WORK REQUEST:
Which lines in the records below contain the word "that"? Report each of them.

(Saved entries)

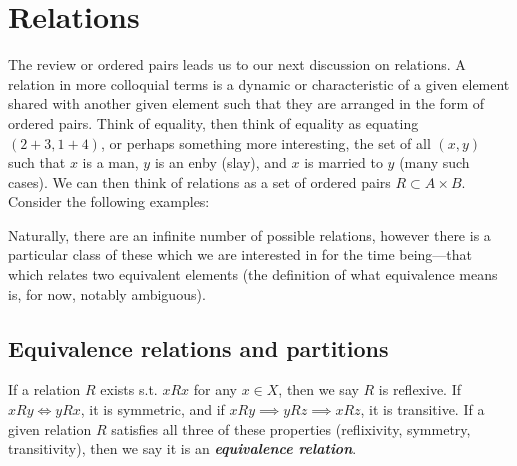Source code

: \documentclass[a4paper]{report}
\begin{document}
\section{Relations}

The review or ordered pairs leads us to our next discussion on relations. A relation in more colloquial terms is a dynamic or characteristic of a given element shared with another given element such that they are arranged in the form of ordered pairs. Think of equality, then think of equality as equating \( (2+3,1+4) \), or perhaps something more interesting, the set of all \( (x,y) \) such that \( x \) is a man, \( y \) is an enby (slay), and \( x \) is married to \( y \) (many such cases). We can then think of relations as a set of ordered pairs \( R \subset A\times B \). Consider the following examples:

Naturally, there are an infinite number of possible relations, however there is a particular class of these which we are interested in for the time being---that which relates two equivalent elements (the definition of what equivalence means is, for now, notably ambiguous). 
\subsection{Equivalence relations and partitions}

If a relation \( R \) exists s.t. \( xRx \) for any \( x \in  X \), then we say \( R \) is reflexive. If \( xRy \iff yRx \), it is symmetric, and if \( xRy \implies yRz \implies xRz \), it is transitive. If a given relation \( R \) satisfies all three of these properties (reflixivity, symmetry, transitivity), then we say it is an \textbf{\textit{equivalence relation}}. 

\end{document}
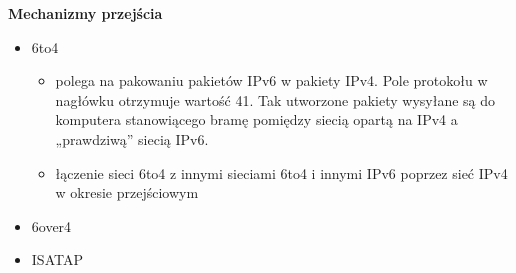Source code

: \documentclass[../main.tex]{subfiles}
\begin{document}
    \textbf{Mechanizmy przejścia}
    \begin{itemize}
        \item 6to4
        \begin{itemize}
            \item polega na pakowaniu pakietów IPv6 w pakiety IPv4. Pole protokołu w nagłówku otrzymuje wartość 41. Tak utworzone pakiety wysyłane są do komputera stanowiącego bramę pomiędzy siecią opartą na IPv4 a „prawdziwą” siecią IPv6.
            \item łączenie sieci 6to4 z innymi sieciami 6to4 i innymi IPv6 poprzez sieć IPv4 w okresie przejściowym
        \end{itemize}
        \item 6over4
        \item ISATAP
    \end{itemize}
\end{document}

ANSWER TO THIS PROBLEM:
The review or ordered pairs leads us to our next discussion on relations. A relation in more colloquial terms is a dynamic or characteristic of a given element shared with another given element such that they are arranged in the form of ordered pairs. Think of equality, then think of equality as equating \( (2+3,1+4) \), or perhaps something more interesting, the set of all \( (x,y) \) such that \( x \) is a man, \( y \) is an enby (slay), and \( x \) is married to \( y \) (many such cases). We can then think of relations as a set of ordered pairs \( R \subset A\times B \). Consider the following examples:
Naturally, there are an infinite number of possible relations, however there is a particular class of these which we are interested in for the time being---that which relates two equivalent elements (the definition of what equivalence means is, for now, notably ambiguous). 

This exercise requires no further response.